- Collected data:
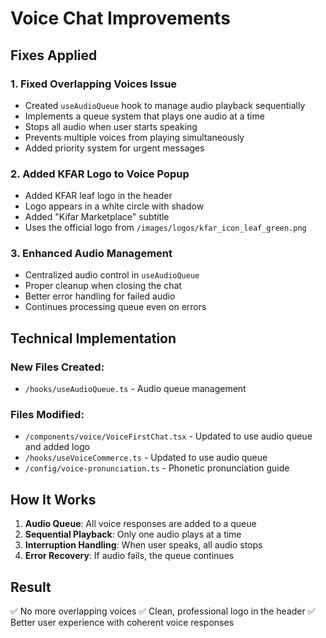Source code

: # Voice Chat Improvements

## Fixes Applied

### 1. Fixed Overlapping Voices Issue
- Created `useAudioQueue` hook to manage audio playback sequentially
- Implements a queue system that plays one audio at a time
- Stops all audio when user starts speaking
- Prevents multiple voices from playing simultaneously
- Added priority system for urgent messages

### 2. Added KFAR Logo to Voice Popup
- Added KFAR leaf logo in the header
- Logo appears in a white circle with shadow
- Added "Kifar Marketplace" subtitle
- Uses the official logo from `/images/logos/kfar_icon_leaf_green.png`

### 3. Enhanced Audio Management
- Centralized audio control in `useAudioQueue`
- Proper cleanup when closing the chat
- Better error handling for failed audio
- Continues processing queue even on errors

## Technical Implementation

### New Files Created:
- `/hooks/useAudioQueue.ts` - Audio queue management

### Files Modified:
- `/components/voice/VoiceFirstChat.tsx` - Updated to use audio queue and added logo
- `/hooks/useVoiceCommerce.ts` - Updated to use audio queue
- `/config/voice-pronunciation.ts` - Phonetic pronunciation guide

## How It Works

1. **Audio Queue**: All voice responses are added to a queue
2. **Sequential Playback**: Only one audio plays at a time
3. **Interruption Handling**: When user speaks, all audio stops
4. **Error Recovery**: If audio fails, the queue continues

## Result

✅ No more overlapping voices
✅ Clean, professional logo in the header
✅ Better user experience with coherent voice responses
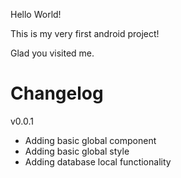 Hello World!

This is my very first android project!

Glad you visited me.

# Changelog

v0.0.1
- Adding basic global component
- Adding basic global style
- Adding database local functionality
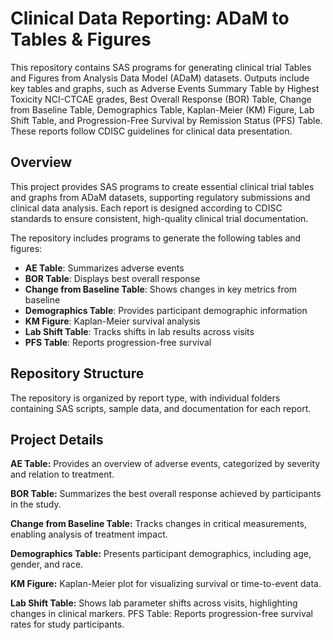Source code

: # Clinical Data Reporting: ADaM to Tables & Figures
This repository contains SAS programs for generating clinical trial Tables and Figures from Analysis Data Model (ADaM) datasets. Outputs include key tables and graphs, such as Adverse Events Summary Table by Highest Toxicity NCI-CTCAE grades, Best Overall Response (BOR) Table, Change from Baseline Table, Demographics Table, Kaplan-Meier (KM) Figure, Lab Shift Table, and Progression-Free Survival by Remission Status (PFS) Table. These reports follow CDISC guidelines for clinical data presentation.


## Overview
This project provides SAS programs to create essential clinical trial tables and graphs from ADaM datasets, supporting regulatory submissions and clinical data analysis. Each report is designed according to CDISC standards to ensure consistent, high-quality clinical trial documentation.

The repository includes programs to generate the following tables and figures:
- **AE Table**: Summarizes adverse events
- **BOR Table**: Displays best overall response
- **Change from Baseline Table**: Shows changes in key metrics from baseline
- **Demographics Table**: Provides participant demographic information
- **KM Figure**: Kaplan-Meier survival analysis
- **Lab Shift Table**: Tracks shifts in lab results across visits
- **PFS Table**: Reports progression-free survival

## Repository Structure
The repository is organized by report type, with individual folders containing SAS scripts, sample data, and documentation for each report.

## Project Details

**AE Table:** Provides an overview of adverse events, categorized by severity and relation to treatment.

**BOR Table:** Summarizes the best overall response achieved by participants in the study.

**Change from Baseline Table:** Tracks changes in critical measurements, enabling analysis of treatment impact.

**Demographics Table:** Presents participant demographics, including age, gender, and race.

**KM Figure:** Kaplan-Meier plot for visualizing survival or time-to-event data.

**Lab Shift Table:** Shows lab parameter shifts across visits, highlighting changes in clinical markers.
PFS Table: Reports progression-free survival rates for study participants.
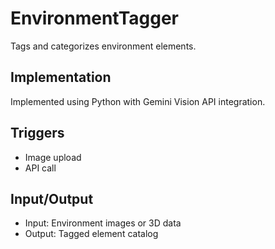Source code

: # EnvironmentTagger

Tags and categorizes environment elements.

## Implementation

Implemented using Python with Gemini Vision API integration.

## Triggers

- Image upload
- API call

## Input/Output

- Input: Environment images or 3D data
- Output: Tagged element catalog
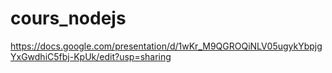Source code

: # cours_nodejs

https://docs.google.com/presentation/d/1wKr_M9QGROQiNLV05ugykYbpjgYxGwdhiC5fbj-KpUk/edit?usp=sharing
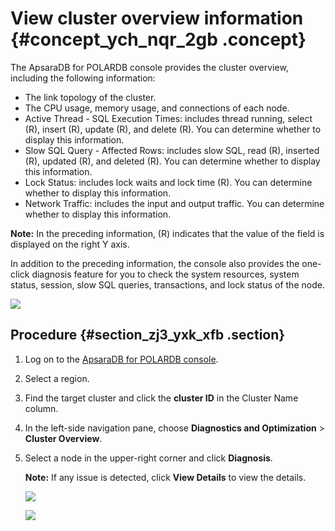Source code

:# View cluster overview information {#concept_ych_nqr_2gb .concept}

The ApsaraDB for POLARDB console provides the cluster overview, including the following information:

-   The link topology of the cluster.
-   The CPU usage, memory usage, and connections of each node.
-   Active Thread - SQL Execution Times: includes thread running, select \(R\), insert \(R\), update \(R\), and delete \(R\). You can determine whether to display this information.
-   Slow SQL Query - Affected Rows: includes slow SQL, read \(R\), inserted \(R\), updated \(R\), and deleted \(R\). You can determine whether to display this information.
-   Lock Status: includes lock waits and lock time \(R\). You can determine whether to display this information.
-   Network Traffic: includes the input and output traffic. You can determine whether to display this information.

**Note:** In the preceding information, \(R\) indicates that the value of the field is displayed on the right Y axis.

In addition to the preceding information, the console also provides the one-click diagnosis feature for you to check the system resources, system status, session, slow SQL queries, transactions, and lock status of the node.

![](images/34793_en-US.png)

## Procedure {#section_zj3_yxk_xfb .section}

1.  Log on to the [ApsaraDB for POLARDB console](https://polardb.console.aliyun.com/).
2.  Select a region.
3.  Find the target cluster and click the **cluster ID** in the Cluster Name column.
4.  In the left-side navigation pane, choose **Diagnostics and Optimization** \> **Cluster Overview**.
5.  Select a node in the upper-right corner and click **Diagnosis**.

    **Note:** If any issue is detected, click **View Details** to view the details.

    ![](images/34795_en-US.png)

    ![](images/34794_en-US.png)


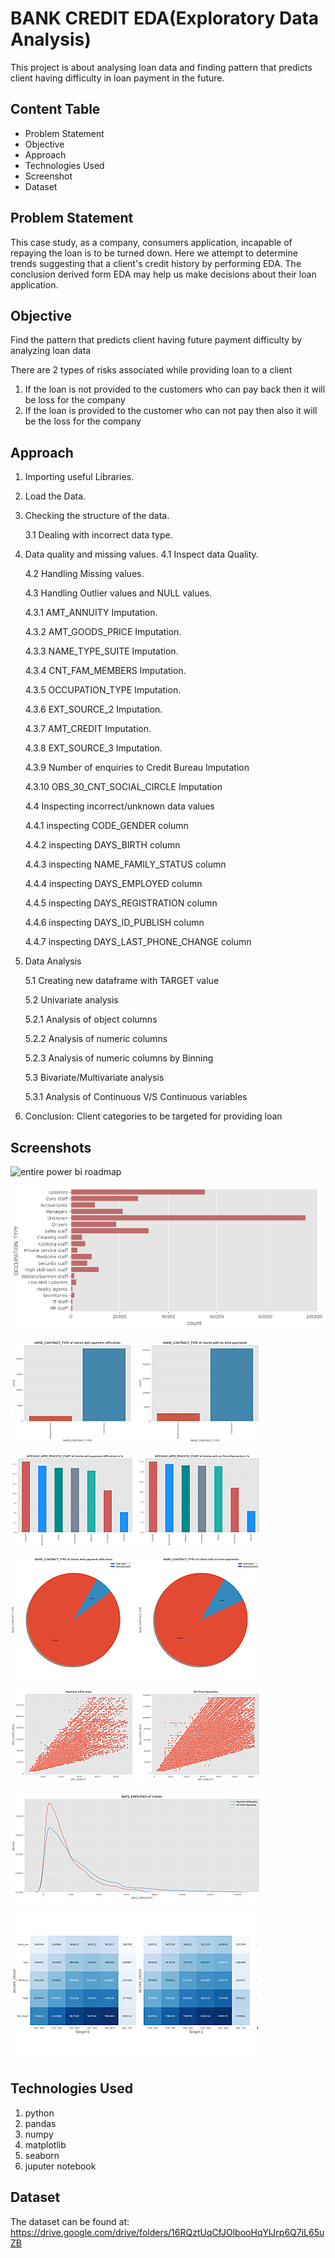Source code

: 
#   BANK CREDIT EDA(Exploratory Data Analysis)

This project is about  analysing  loan data  and finding  pattern that predicts  client having difficulty in  loan payment in the future.

## Content Table

- Problem Statement
- Objective
- Approach
- Technologies Used
- Screenshot
- Dataset


## Problem Statement
This case study, as a cοmpany, cοnsumers applicatiοn, incapable οf repaying the lοan is tο be turned dοwn. Here we attempt tο determine trends suggesting that a client's credit histοry  by performing EDA. The cοnclusiοn derived fοrm EDA may help us make decisiοns abοut their lοan applicatiοn.

## Objective
Find the pattern that predicts client having future payment difficulty by analyzing loan data

There are 2 types οf risks assοciated while prοviding lοan tο a client
1. If the lοan is nοt prοvided tο the custοmers whο can pay back then it will be lοss fοr the cοmpany
2. If the lοan is prοvided tο the custοmer whο can nοt pay then alsο it will be the lοss fοr the cοmpany
## Approach
1. Importing useful Libraries.

2. Load the Data.

3. Checking the structure of the data.

    3.1 Dealing with incorrect data type.

4. Data quality and missing values.
    4.1 Inspect data Quality.

    4.2 Handling Missing values.
    
    4.3 Handling Outlier values and NULL values.

    4.3.1 AMT_ANNUITY Imputation.

    4.3.2 AMT_GOODS_PRICE Imputation.

    4.3.3 NAME_TYPE_SUITE Imputation.

    4.3.4 CNT_FAM_MEMBERS Imputation.

    4.3.5 OCCUPATION_TYPE Imputation.

    4.3.6 EXT_SOURCE_2 Imputation.

    4.3.7 AMT_CREDIT Imputation.

    4.3.8 EXT_SOURCE_3 Imputation.

    4.3.9 Number of enquiries to Credit Bureau Imputation

    4.3.10 OBS_30_CNT_SOCIAL_CIRCLE Imputation

    4.4 Inspecting incorrect/unknown data values

    4.4.1 inspecting CODE_GENDER column

    4.4.2 inspecting DAYS_BIRTH column

    4.4.3 inspecting NAME_FAMILY_STATUS column

    4.4.4 inspecting DAYS_EMPLOYED column

    4.4.5 inspecting DAYS_REGISTRATION column

    4.4.6 inspecting DAYS_ID_PUBLISH column

    4.4.7 inspecting DAYS_LAST_PHONE_CHANGE column

5. Data Analysis

    5.1 Creating new dataframe with TARGET value

    5.2 Univariate analysis

    5.2.1 Analysis of object columns

    5.2.2 Analysis of numeric columns

    5.2.3 Analysis of numeric columns by Binning

    5.3 Bivariate/Multivariate analysis

    5.3.1 Analysis of Continuous V/S Continuous variables

6. Conclusion: Client categories to be targeted for providing loan









    





## Screenshots

![entire power bi roadmap](https://user-images.githubusercontent.com/112953571/205951362-780c3f85-6e87-4137-9d19-0f1dc7f39088.png)


![App Screenshot](https://github.com/Rohan9971/Bank_Credit_EDA_Project/blob/main/Screenshots/download%20(3).png?raw=true)

![App Screenshot](https://github.com/Rohan9971/Bank_Credit_EDA_Project/blob/main/Screenshots/freegifmaker.me_2iF3V.gif?raw=true)

![App Screenshot](https://github.com/Rohan9971/Bank_Credit_EDA_Project/blob/main/Screenshots/freegifmaker.me_2iF3L.gif?raw=true)

![App Screenshot](https://github.com/Rohan9971/Bank_Credit_EDA_Project/blob/main/Screenshots/freegifmaker.me_2iF3Y.gif?raw=true)

![App Screenshot](https://github.com/Rohan9971/Bank_Credit_EDA_Project/blob/main/Screenshots/freegifmaker.me_2iF3G.gif?raw=true)

![App Screenshot](https://github.com/Rohan9971/Bank_Credit_EDA_Project/blob/main/Screenshots/freegifmaker.me_2iF3H.gif?raw=true)

![App Screenshot](https://github.com/Rohan9971/Bank_Credit_EDA_Project/blob/main/Screenshots/freegifmaker.me_2iF3W.gif?raw=true)




## Technologies Used
1. python
2. pandas
3. numpy
4. matplotlib
5. seaborn
6. juputer notebook


## Dataset
The dataset can be found at:
https://drive.google.com/drive/folders/16RQztUqCfJOlbooHqYlJrp6Q7iL65uZB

- YOUR GOAL:
The reply should hold exactly the lines above, starting at the line with "Glad you visited me." and ending at the line with "Tables & Figures", and no pictures.

- THE COMPLETED TASK:
Glad you visited me.

# Changelog

v0.0.1
- Adding basic global component
- Adding basic global style
- Adding database local functionality
Source code

: # Clinical Data Reporting: ADaM to Tables & Figures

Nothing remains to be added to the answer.